TBS『おわら風の盆』

今日TBSで14時からやっていたドキュメンタリー番組。
http://www.dydo-matsuri.com/tv/index.html
案内役に吉村作治、アシスタントに矢沢心を迎え、毎年富山県八尾(やつお)で行われるおわら風の盆の密着取材。おわら風の盆の紹介もさることながら、踊り手や地方(じかた)の不安や葛藤、喜び等を巧く描写していてよドキュメンタリーとしては秀逸の部類に入ると思う。
自分の印象に残ったのは、地方三味線の古川克巳さんの台詞「(仕事が忙しい等で)長い間三味線を弾いていないと不安で鞄から出せない。」これはまさに同感。自分はまだ稽古が待っているから半強制的に弾くことになるのだが、それでも仕事が多忙で稽古まで練習が手つかずな事が多かったりするのだ。

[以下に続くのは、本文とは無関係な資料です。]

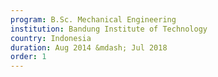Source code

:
 ```yaml
---
program: B.Sc. Mechanical Engineering
institution: Bandung Institute of Technology
country: Indonesia
duration: Aug 2014 &mdash; Jul 2018
order: 1
---
```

あと今日初めてわかった事があり、越中おわら節は本調子の曲なのに胡弓が何故同じ尺寸の三下がりなのかずっと疑問だった。越中おわら節は弦を左手の指で微妙に揺らすことでビブラートを奏でるが、それでは開放弦の音はビブラートが出来ない。そこで三の糸を二寸下げて三味線で言う2のツボを押さえる事で望みの尺寸でビブラートが出来るようになるのだ。
胡弓が三下がりである理由は、胡弓が基本的に三下がりの調弦と決まっているからだ。*1つまり三味線の調弦二上がりもしくは本調子でも、胡弓は常に同じ寸法の三下がりの調弦をとる。*2

祭りの魅力も出ておりなかなか面白かった。